A class is often a natural choice for implementing a data structure, because the properties (e.g. performance) of a data structure is dependent on invariants on its data (e.g. red-black tree invariants). However, sometimes a single class is not enough to describe a data structure.
A data structure is any set of data, invariants, and functions which move that data from a valid state to another. This is a generalization of a class. The subtle difference is that the data may be scattered over datatypes rather than be concentrated on a single datatype.
Data structure example
A prototypical example of a data structure is a graph which is stored using separate objects for vertices (class Vertex), edges (class Edge), and the graph (class Graph). These classes do not make sense independently. The Graph class creates Vertexs and Edges by its member functions (e.g. graph.addVertex() and graph.addEdge(aVertex, bVertex)) and returns pointers (or similar) to them. Vertexs and Edges are similarly destroyed by their owning Graph (e.g. graph.removeVertex(vertex) and graph.removeEdge(edge)). The collection of Vertex objects, Edge objects and the Graph object together encode a mathematical graph. In this example the intention is that Vertex/Edge objects are not shared between Graph objects (other design choices are also possible).

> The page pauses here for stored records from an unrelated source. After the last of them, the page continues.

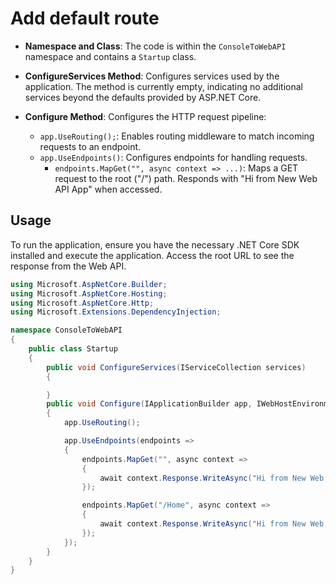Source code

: # Add default route

- **Namespace and Class**: The code is within the `ConsoleToWebAPI` namespace and contains a `Startup` class.

- **ConfigureServices Method**: Configures services used by the application. The method is currently empty, indicating no additional services beyond the defaults provided by ASP.NET Core.

- **Configure Method**: Configures the HTTP request pipeline:
  - `app.UseRouting();`: Enables routing middleware to match incoming requests to an endpoint.
  - `app.UseEndpoints()`: Configures endpoints for handling requests.
    - `endpoints.MapGet("", async context => ...)`: Maps a GET request to the root ("/") path. Responds with "Hi from New Web API App" when accessed.

## Usage

To run the application, ensure you have the necessary .NET Core SDK installed and execute the application. Access the root URL to see the response from the Web API.

```csharp
using Microsoft.AspNetCore.Builder;
using Microsoft.AspNetCore.Hosting;
using Microsoft.AspNetCore.Http;
using Microsoft.Extensions.DependencyInjection;

namespace ConsoleToWebAPI
{
    public class Startup
    {
        public void ConfigureServices(IServiceCollection services)
        {

        }
        public void Configure(IApplicationBuilder app, IWebHostEnvironment env)
        {
            app.UseRouting();

            app.UseEndpoints(endpoints =>
            {
                endpoints.MapGet("", async context =>
                {
                    await context.Response.WriteAsync("Hi from New Web API App");
                });

                endpoints.MapGet("/Home", async context =>
                {
                    await context.Response.WriteAsync("Hi from New Web API App in Home Page");
                });
            });
        }
    }
}
```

A Graph object could store a list of all its vertices and edges, while each Vertex could store a pointer to its owning Graph. Hence, the Graph object represents the whole mathematical graph, and you would pass that around whenever the mathematical graph is needed.
Invariant example
An invariant for the graph data structure then would be that a Vertex is listed in its owner Graph's list. This invariant spans both the Vertex object and the Graph object. Multiple objects of multiple types can take part in a given invariant.
Encapsulation example
Similarly to a class, a data structure benefits from encapsulation which protects against accidental modification of its data. This is because the data structure needs to preserve invariants to be able to function in promised manner, exactly like a class.
In the graph data structure example, you would state that Vertex is a friend of Graph, and also make the constructors and data-members of Vertex private so that a Vertex can only be created and modified by Graph. In particular, Vertex would have a private constructor which accepts a pointer to its owning graph. This constructor is called in graph.addVertex(), which is possible because Vertex is a friend of Graph. (But note that Graph is not a friend of Vertex: there is no need for Vertex to be able to access Graph's vertex-list, say.)
Terminology
The definition of a data structure acts itself like a class. I propose that we start using the term 'generalized class' for any set of data, invariants, and functions which move that data from a valid state to another. A C++ class is then a specific kind of a generalized class. It is then self-evident that friend classes are the precise mechanism for extending encapsulation from C++ classes to generalized classes.
(In fact, I'd like the term 'class' to be replaced with the concept of 'generalized class', and use 'native class' for the special case of a class supported by the programming language. Then when teaching classes you would learn of both native classes and these generalized classes. But perhaps that would be confusing.)